#### ASSIGNMENT:
Should a line below contain the word "process", report it.

#### DATA RECORDS:

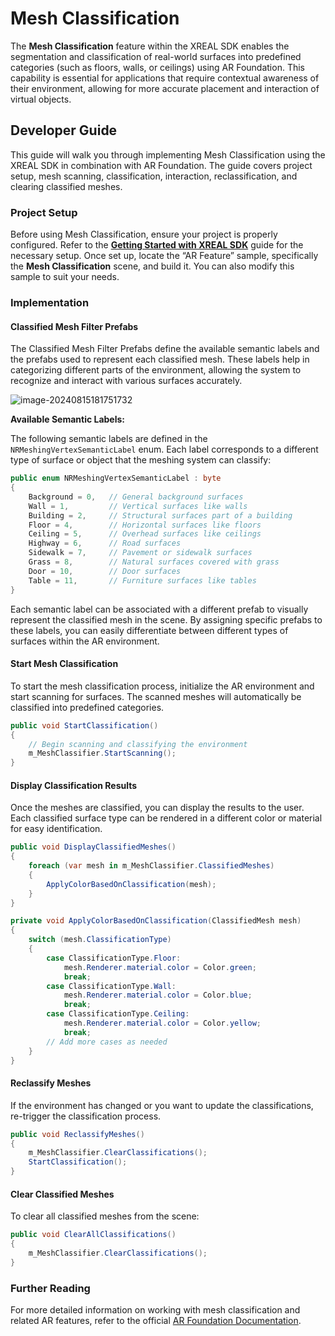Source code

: # Mesh Classification

The **Mesh Classification** feature within the XREAL SDK enables the segmentation and classification of real-world surfaces into predefined categories (such as floors, walls, or ceilings) using AR Foundation. This capability is essential for applications that require contextual awareness of their environment, allowing for more accurate placement and interaction of virtual objects.

## Developer Guide

This guide will walk you through implementing Mesh Classification using the XREAL SDK in combination with AR Foundation. The guide covers project setup, mesh scanning, classification, interaction, reclassification, and clearing classified meshes.

### Project Setup

Before using Mesh Classification, ensure your project is properly configured. Refer to the [**Getting Started with XREAL SDK**](../02_Getting%20Started%20with%20XREAL%20SDK.md) guide for the necessary setup. Once set up, locate the “AR Feature” sample, specifically the **Mesh Classification** scene, and build it. You can also modify this sample to suit your needs.

### Implementation

#### Classified Mesh Filter Prefabs

The Classified Mesh Filter Prefabs define the available semantic labels and the prefabs used to represent each classified mesh. These labels help in categorizing different parts of the environment, allowing the system to recognize and interact with various surfaces accurately.

![image-20240815181751732](https://pub-8dffc52979c34362aa2dbe3a43f0792a.r2.dev/image-20240815181751732.png)

**Available Semantic Labels:**

The following semantic labels are defined in the `NRMeshingVertexSemanticLabel` enum. Each label corresponds to a different type of surface or object that the meshing system can classify:

```csharp
public enum NRMeshingVertexSemanticLabel : byte
{
    Background = 0,   // General background surfaces
    Wall = 1,         // Vertical surfaces like walls
    Building = 2,     // Structural surfaces part of a building
    Floor = 4,        // Horizontal surfaces like floors
    Ceiling = 5,      // Overhead surfaces like ceilings
    Highway = 6,      // Road surfaces
    Sidewalk = 7,     // Pavement or sidewalk surfaces
    Grass = 8,        // Natural surfaces covered with grass
    Door = 10,        // Door surfaces
    Table = 11,       // Furniture surfaces like tables
}
```

Each semantic label can be associated with a different prefab to visually represent the classified mesh in the scene. By assigning specific prefabs to these labels, you can easily differentiate between different types of surfaces within the AR environment.

#### Start Mesh Classification

To start the mesh classification process, initialize the AR environment and start scanning for surfaces. The scanned meshes will automatically be classified into predefined categories.

```csharp
public void StartClassification()
{
    // Begin scanning and classifying the environment
    m_MeshClassifier.StartScanning();
}
```

#### Display Classification Results

Once the meshes are classified, you can display the results to the user. Each classified surface type can be rendered in a different color or material for easy identification.

```csharp
public void DisplayClassifiedMeshes()
{
    foreach (var mesh in m_MeshClassifier.ClassifiedMeshes)
    {
        ApplyColorBasedOnClassification(mesh);
    }
}

private void ApplyColorBasedOnClassification(ClassifiedMesh mesh)
{
    switch (mesh.ClassificationType)
    {
        case ClassificationType.Floor:
            mesh.Renderer.material.color = Color.green;
            break;
        case ClassificationType.Wall:
            mesh.Renderer.material.color = Color.blue;
            break;
        case ClassificationType.Ceiling:
            mesh.Renderer.material.color = Color.yellow;
            break;
        // Add more cases as needed
    }
}
```



#### Reclassify Meshes

If the environment has changed or you want to update the classifications, re-trigger the classification process.

```csharp
public void ReclassifyMeshes()
{
    m_MeshClassifier.ClearClassifications();
    StartClassification();
}
```

#### Clear Classified Meshes

To clear all classified meshes from the scene:

```csharp
public void ClearAllClassifications()
{
    m_MeshClassifier.ClearClassifications();
}
```

### Further Reading

For more detailed information on working with mesh classification and related AR features, refer to the official [AR Foundation Documentation](https://docs.unity3d.com/Packages/com.unity.xr.arfoundation@6.0/manual/index.html).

#### EXERCISE ANSWER:
To start the mesh classification process, initialize the AR environment and start scanning for surfaces. The scanned meshes will automatically be classified into predefined categories.
If the environment has changed or you want to update the classifications, re-trigger the classification process.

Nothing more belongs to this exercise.